*** Block opens ***

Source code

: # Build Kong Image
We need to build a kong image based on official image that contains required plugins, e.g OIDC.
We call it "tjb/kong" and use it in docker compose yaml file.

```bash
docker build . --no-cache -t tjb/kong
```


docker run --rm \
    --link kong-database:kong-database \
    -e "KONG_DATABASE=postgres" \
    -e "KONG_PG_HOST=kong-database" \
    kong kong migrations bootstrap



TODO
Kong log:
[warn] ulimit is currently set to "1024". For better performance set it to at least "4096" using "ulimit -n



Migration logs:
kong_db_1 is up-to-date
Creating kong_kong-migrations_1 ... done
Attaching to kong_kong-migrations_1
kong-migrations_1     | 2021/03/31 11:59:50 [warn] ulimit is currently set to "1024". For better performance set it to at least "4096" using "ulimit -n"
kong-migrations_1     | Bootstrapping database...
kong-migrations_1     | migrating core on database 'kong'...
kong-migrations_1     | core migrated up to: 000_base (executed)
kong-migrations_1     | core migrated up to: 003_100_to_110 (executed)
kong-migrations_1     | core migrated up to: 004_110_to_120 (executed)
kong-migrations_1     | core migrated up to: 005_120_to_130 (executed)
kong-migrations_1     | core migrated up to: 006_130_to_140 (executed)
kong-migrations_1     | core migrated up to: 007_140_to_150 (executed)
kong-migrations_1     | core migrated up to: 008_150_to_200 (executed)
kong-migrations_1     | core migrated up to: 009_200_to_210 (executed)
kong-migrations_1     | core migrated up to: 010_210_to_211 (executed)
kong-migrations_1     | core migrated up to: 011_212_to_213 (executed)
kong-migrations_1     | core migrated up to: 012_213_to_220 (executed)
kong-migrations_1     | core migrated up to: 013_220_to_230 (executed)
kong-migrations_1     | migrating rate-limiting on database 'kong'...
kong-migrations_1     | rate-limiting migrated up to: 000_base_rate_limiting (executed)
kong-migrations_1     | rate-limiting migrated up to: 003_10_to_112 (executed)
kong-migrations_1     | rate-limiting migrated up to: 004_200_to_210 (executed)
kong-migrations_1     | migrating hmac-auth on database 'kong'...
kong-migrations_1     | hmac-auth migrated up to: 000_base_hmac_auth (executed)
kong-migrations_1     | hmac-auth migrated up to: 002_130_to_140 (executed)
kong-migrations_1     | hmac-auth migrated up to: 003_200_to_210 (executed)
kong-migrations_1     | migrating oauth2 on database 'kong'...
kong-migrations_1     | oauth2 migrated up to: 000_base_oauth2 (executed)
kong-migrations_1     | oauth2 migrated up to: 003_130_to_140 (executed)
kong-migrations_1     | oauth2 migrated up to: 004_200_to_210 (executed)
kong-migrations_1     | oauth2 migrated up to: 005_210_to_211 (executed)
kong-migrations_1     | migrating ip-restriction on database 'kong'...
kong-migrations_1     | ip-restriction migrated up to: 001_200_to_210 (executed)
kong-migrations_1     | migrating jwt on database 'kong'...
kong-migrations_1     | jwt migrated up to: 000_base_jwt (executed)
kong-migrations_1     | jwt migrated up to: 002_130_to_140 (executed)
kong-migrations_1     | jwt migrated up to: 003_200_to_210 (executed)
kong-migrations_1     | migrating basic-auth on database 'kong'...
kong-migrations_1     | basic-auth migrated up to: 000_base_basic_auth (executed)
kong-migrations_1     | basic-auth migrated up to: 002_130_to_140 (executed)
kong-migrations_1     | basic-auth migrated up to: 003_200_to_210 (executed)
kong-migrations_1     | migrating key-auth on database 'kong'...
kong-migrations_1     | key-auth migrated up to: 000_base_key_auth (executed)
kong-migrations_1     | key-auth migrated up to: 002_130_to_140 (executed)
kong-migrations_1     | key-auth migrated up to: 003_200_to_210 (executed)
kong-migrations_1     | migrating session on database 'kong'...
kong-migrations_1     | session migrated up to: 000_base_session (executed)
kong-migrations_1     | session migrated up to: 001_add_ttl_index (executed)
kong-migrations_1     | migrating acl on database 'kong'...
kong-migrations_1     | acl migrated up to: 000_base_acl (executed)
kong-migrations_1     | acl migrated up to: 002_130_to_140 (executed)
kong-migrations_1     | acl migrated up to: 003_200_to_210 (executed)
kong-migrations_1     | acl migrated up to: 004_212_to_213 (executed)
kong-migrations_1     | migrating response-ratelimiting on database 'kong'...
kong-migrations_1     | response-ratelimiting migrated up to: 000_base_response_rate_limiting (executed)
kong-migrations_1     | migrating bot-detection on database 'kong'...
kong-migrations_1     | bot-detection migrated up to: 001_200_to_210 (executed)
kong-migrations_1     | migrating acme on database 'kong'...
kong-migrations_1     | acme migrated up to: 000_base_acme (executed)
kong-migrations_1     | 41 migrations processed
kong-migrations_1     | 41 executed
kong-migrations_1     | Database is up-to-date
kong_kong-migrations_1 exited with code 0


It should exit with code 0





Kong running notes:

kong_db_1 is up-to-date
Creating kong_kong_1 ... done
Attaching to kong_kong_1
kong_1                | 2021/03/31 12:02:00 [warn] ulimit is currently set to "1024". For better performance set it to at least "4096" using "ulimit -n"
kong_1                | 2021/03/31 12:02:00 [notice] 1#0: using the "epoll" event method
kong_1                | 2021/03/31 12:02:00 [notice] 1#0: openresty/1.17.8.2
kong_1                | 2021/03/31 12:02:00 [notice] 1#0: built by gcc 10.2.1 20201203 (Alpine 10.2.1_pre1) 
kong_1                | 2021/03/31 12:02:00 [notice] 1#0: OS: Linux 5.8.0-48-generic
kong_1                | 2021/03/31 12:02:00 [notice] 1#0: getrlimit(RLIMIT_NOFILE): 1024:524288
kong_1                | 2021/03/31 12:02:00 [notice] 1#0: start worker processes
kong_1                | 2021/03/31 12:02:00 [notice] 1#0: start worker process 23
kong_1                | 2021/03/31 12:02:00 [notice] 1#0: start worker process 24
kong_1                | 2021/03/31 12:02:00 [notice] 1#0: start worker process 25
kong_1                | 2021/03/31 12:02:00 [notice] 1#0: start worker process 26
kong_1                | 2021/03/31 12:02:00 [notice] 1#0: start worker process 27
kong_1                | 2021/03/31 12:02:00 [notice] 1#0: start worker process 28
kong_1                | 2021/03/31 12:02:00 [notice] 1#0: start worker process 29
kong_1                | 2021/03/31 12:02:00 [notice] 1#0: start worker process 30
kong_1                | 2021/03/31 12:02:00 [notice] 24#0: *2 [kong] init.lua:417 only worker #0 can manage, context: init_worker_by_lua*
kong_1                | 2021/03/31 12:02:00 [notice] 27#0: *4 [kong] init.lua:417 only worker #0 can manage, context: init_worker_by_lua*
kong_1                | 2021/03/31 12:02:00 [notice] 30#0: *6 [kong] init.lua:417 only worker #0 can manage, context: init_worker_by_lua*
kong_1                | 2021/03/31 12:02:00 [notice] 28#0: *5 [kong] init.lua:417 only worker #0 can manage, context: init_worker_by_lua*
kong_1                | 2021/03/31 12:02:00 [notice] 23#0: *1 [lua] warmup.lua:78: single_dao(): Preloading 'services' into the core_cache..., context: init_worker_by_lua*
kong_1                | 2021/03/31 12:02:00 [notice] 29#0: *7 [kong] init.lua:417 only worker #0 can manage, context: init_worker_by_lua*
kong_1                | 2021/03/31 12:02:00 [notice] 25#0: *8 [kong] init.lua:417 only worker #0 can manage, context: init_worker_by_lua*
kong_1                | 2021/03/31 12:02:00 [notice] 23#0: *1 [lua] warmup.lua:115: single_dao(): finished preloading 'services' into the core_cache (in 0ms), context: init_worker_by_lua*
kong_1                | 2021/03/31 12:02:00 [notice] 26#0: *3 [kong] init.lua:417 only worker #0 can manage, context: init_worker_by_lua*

*** Block closes ***

• [The task]:
Could you give the records again, exactly as they appear?

• [Written response]:
Source code

: # Build Kong Image
We need to build a kong image based on official image that contains required plugins, e.g OIDC.
We call it "tjb/kong" and use it in docker compose yaml file.

```bash
docker build . --no-cache -t tjb/kong
```


docker run --rm \
    --link kong-database:kong-database \
    -e "KONG_DATABASE=postgres" \
    -e "KONG_PG_HOST=kong-database" \
    kong kong migrations bootstrap



TODO
Kong log:
[warn] ulimit is currently set to "1024". For better performance set it to at least "4096" using "ulimit -n



Migration logs:
kong_db_1 is up-to-date
Creating kong_kong-migrations_1 ... done
Attaching to kong_kong-migrations_1
kong-migrations_1     | 2021/03/31 11:59:50 [warn] ulimit is currently set to "1024". For better performance set it to at least "4096" using "ulimit -n"
kong-migrations_1     | Bootstrapping database...
kong-migrations_1     | migrating core on database 'kong'...
kong-migrations_1     | core migrated up to: 000_base (executed)
kong-migrations_1     | core migrated up to: 003_100_to_110 (executed)
kong-migrations_1     | core migrated up to: 004_110_to_120 (executed)
kong-migrations_1     | core migrated up to: 005_120_to_130 (executed)
kong-migrations_1     | core migrated up to: 006_130_to_140 (executed)
kong-migrations_1     | core migrated up to: 007_140_to_150 (executed)
kong-migrations_1     | core migrated up to: 008_150_to_200 (executed)
kong-migrations_1     | core migrated up to: 009_200_to_210 (executed)
kong-migrations_1     | core migrated up to: 010_210_to_211 (executed)
kong-migrations_1     | core migrated up to: 011_212_to_213 (executed)
kong-migrations_1     | core migrated up to: 012_213_to_220 (executed)
kong-migrations_1     | core migrated up to: 013_220_to_230 (executed)
kong-migrations_1     | migrating rate-limiting on database 'kong'...
kong-migrations_1     | rate-limiting migrated up to: 000_base_rate_limiting (executed)
kong-migrations_1     | rate-limiting migrated up to: 003_10_to_112 (executed)
kong-migrations_1     | rate-limiting migrated up to: 004_200_to_210 (executed)
kong-migrations_1     | migrating hmac-auth on database 'kong'...
kong-migrations_1     | hmac-auth migrated up to: 000_base_hmac_auth (executed)
kong-migrations_1     | hmac-auth migrated up to: 002_130_to_140 (executed)
kong-migrations_1     | hmac-auth migrated up to: 003_200_to_210 (executed)
kong-migrations_1     | migrating oauth2 on database 'kong'...
kong-migrations_1     | oauth2 migrated up to: 000_base_oauth2 (executed)
kong-migrations_1     | oauth2 migrated up to: 003_130_to_140 (executed)
kong-migrations_1     | oauth2 migrated up to: 004_200_to_210 (executed)
kong-migrations_1     | oauth2 migrated up to: 005_210_to_211 (executed)
kong-migrations_1     | migrating ip-restriction on database 'kong'...
kong-migrations_1     | ip-restriction migrated up to: 001_200_to_210 (executed)
kong-migrations_1     | migrating jwt on database 'kong'...
kong-migrations_1     | jwt migrated up to: 000_base_jwt (executed)
kong-migrations_1     | jwt migrated up to: 002_130_to_140 (executed)
kong-migrations_1     | jwt migrated up to: 003_200_to_210 (executed)
kong-migrations_1     | migrating basic-auth on database 'kong'...
kong-migrations_1     | basic-auth migrated up to: 000_base_basic_auth (executed)
kong-migrations_1     | basic-auth migrated up to: 002_130_to_140 (executed)
kong-migrations_1     | basic-auth migrated up to: 003_200_to_210 (executed)
kong-migrations_1     | migrating key-auth on database 'kong'...
kong-migrations_1     | key-auth migrated up to: 000_base_key_auth (executed)
kong-migrations_1     | key-auth migrated up to: 002_130_to_140 (executed)
kong-migrations_1     | key-auth migrated up to: 003_200_to_210 (executed)
kong-migrations_1     | migrating session on database 'kong'...
kong-migrations_1     | session migrated up to: 000_base_session (executed)
kong-migrations_1     | session migrated up to: 001_add_ttl_index (executed)
kong-migrations_1     | migrating acl on database 'kong'...
kong-migrations_1     | acl migrated up to: 000_base_acl (executed)
kong-migrations_1     | acl migrated up to: 002_130_to_140 (executed)
kong-migrations_1     | acl migrated up to: 003_200_to_210 (executed)
kong-migrations_1     | acl migrated up to: 004_212_to_213 (executed)
kong-migrations_1     | migrating response-ratelimiting on database 'kong'...
kong-migrations_1     | response-ratelimiting migrated up to: 000_base_response_rate_limiting (executed)
kong-migrations_1     | migrating bot-detection on database 'kong'...
kong-migrations_1     | bot-detection migrated up to: 001_200_to_210 (executed)
kong-migrations_1     | migrating acme on database 'kong'...
kong-migrations_1     | acme migrated up to: 000_base_acme (executed)
kong-migrations_1     | 41 migrations processed
kong-migrations_1     | 41 executed
kong-migrations_1     | Database is up-to-date
kong_kong-migrations_1 exited with code 0


It should exit with code 0





Kong running notes:

kong_db_1 is up-to-date
Creating kong_kong_1 ... done
Attaching to kong_kong_1
kong_1                | 2021/03/31 12:02:00 [warn] ulimit is currently set to "1024". For better performance set it to at least "4096" using "ulimit -n"
kong_1                | 2021/03/31 12:02:00 [notice] 1#0: using the "epoll" event method
kong_1                | 2021/03/31 12:02:00 [notice] 1#0: openresty/1.17.8.2
kong_1                | 2021/03/31 12:02:00 [notice] 1#0: built by gcc 10.2.1 20201203 (Alpine 10.2.1_pre1) 
kong_1                | 2021/03/31 12:02:00 [notice] 1#0: OS: Linux 5.8.0-48-generic
kong_1                | 2021/03/31 12:02:00 [notice] 1#0: getrlimit(RLIMIT_NOFILE): 1024:524288
kong_1                | 2021/03/31 12:02:00 [notice] 1#0: start worker processes
kong_1                | 2021/03/31 12:02:00 [notice] 1#0: start worker process 23
kong_1                | 2021/03/31 12:02:00 [notice] 1#0: start worker process 24
kong_1                | 2021/03/31 12:02:00 [notice] 1#0: start worker process 25
kong_1                | 2021/03/31 12:02:00 [notice] 1#0: start worker process 26
kong_1                | 2021/03/31 12:02:00 [notice] 1#0: start worker process 27
kong_1                | 2021/03/31 12:02:00 [notice] 1#0: start worker process 28
kong_1                | 2021/03/31 12:02:00 [notice] 1#0: start worker process 29
kong_1                | 2021/03/31 12:02:00 [notice] 1#0: start worker process 30
kong_1                | 2021/03/31 12:02:00 [notice] 24#0: *2 [kong] init.lua:417 only worker #0 can manage, context: init_worker_by_lua*
kong_1                | 2021/03/31 12:02:00 [notice] 27#0: *4 [kong] init.lua:417 only worker #0 can manage, context: init_worker_by_lua*
kong_1                | 2021/03/31 12:02:00 [notice] 30#0: *6 [kong] init.lua:417 only worker #0 can manage, context: init_worker_by_lua*
kong_1                | 2021/03/31 12:02:00 [notice] 28#0: *5 [kong] init.lua:417 only worker #0 can manage, context: init_worker_by_lua*
kong_1                | 2021/03/31 12:02:00 [notice] 23#0: *1 [lua] warmup.lua:78: single_dao(): Preloading 'services' into the core_cache..., context: init_worker_by_lua*
kong_1                | 2021/03/31 12:02:00 [notice] 29#0: *7 [kong] init.lua:417 only worker #0 can manage, context: init_worker_by_lua*
kong_1                | 2021/03/31 12:02:00 [notice] 25#0: *8 [kong] init.lua:417 only worker #0 can manage, context: init_worker_by_lua*
kong_1                | 2021/03/31 12:02:00 [notice] 23#0: *1 [lua] warmup.lua:115: single_dao(): finished preloading 'services' into the core_cache (in 0ms), context: init_worker_by_lua*
kong_1                | 2021/03/31 12:02:00 [notice] 26#0: *3 [kong] init.lua:417 only worker #0 can manage, context: init_worker_by_lua*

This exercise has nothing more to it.